• **GOAL OF THE EXERCISE**:
Each record must reappear in the answer exactly as it is written.

(SUPPLIED ENTRIES)

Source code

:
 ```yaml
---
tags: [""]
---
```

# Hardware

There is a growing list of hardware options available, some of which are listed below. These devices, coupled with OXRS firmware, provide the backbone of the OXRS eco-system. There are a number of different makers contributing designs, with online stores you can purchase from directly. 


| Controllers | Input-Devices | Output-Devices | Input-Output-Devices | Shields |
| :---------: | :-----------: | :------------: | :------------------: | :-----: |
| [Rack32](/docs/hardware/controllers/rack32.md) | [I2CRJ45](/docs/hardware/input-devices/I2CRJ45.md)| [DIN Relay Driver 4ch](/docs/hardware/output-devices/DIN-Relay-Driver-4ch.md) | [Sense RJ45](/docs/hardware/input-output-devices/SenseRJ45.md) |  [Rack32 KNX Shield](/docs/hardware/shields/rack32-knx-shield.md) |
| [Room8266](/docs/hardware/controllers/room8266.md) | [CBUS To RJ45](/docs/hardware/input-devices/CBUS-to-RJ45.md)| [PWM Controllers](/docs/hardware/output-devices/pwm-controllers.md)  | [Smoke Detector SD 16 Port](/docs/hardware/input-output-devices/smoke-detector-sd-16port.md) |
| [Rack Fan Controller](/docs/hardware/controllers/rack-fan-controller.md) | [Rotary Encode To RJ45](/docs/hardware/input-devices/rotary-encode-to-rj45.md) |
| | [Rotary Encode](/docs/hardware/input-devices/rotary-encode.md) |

(End SUPPLIED ENTRIES)

• **SOLVED PROBLEM**:
Source code

:
 ```yaml
---
tags: [""]
---
```

# Hardware

There is a growing list of hardware options available, some of which are listed below. These devices, coupled with OXRS firmware, provide the backbone of the OXRS eco-system. There are a number of different makers contributing designs, with online stores you can purchase from directly. 


| Controllers | Input-Devices | Output-Devices | Input-Output-Devices | Shields |
| :---------: | :-----------: | :------------: | :------------------: | :-----: |
| [Rack32](/docs/hardware/controllers/rack32.md) | [I2CRJ45](/docs/hardware/input-devices/I2CRJ45.md)| [DIN Relay Driver 4ch](/docs/hardware/output-devices/DIN-Relay-Driver-4ch.md) | [Sense RJ45](/docs/hardware/input-output-devices/SenseRJ45.md) |  [Rack32 KNX Shield](/docs/hardware/shields/rack32-knx-shield.md) |
| [Room8266](/docs/hardware/controllers/room8266.md) | [CBUS To RJ45](/docs/hardware/input-devices/CBUS-to-RJ45.md)| [PWM Controllers](/docs/hardware/output-devices/pwm-controllers.md)  | [Smoke Detector SD 16 Port](/docs/hardware/input-output-devices/smoke-detector-sd-16port.md) |
| [Rack Fan Controller](/docs/hardware/controllers/rack-fan-controller.md) | [Rotary Encode To RJ45](/docs/hardware/input-devices/rotary-encode-to-rj45.md) |
| | [Rotary Encode](/docs/hardware/input-devices/rotary-encode.md) |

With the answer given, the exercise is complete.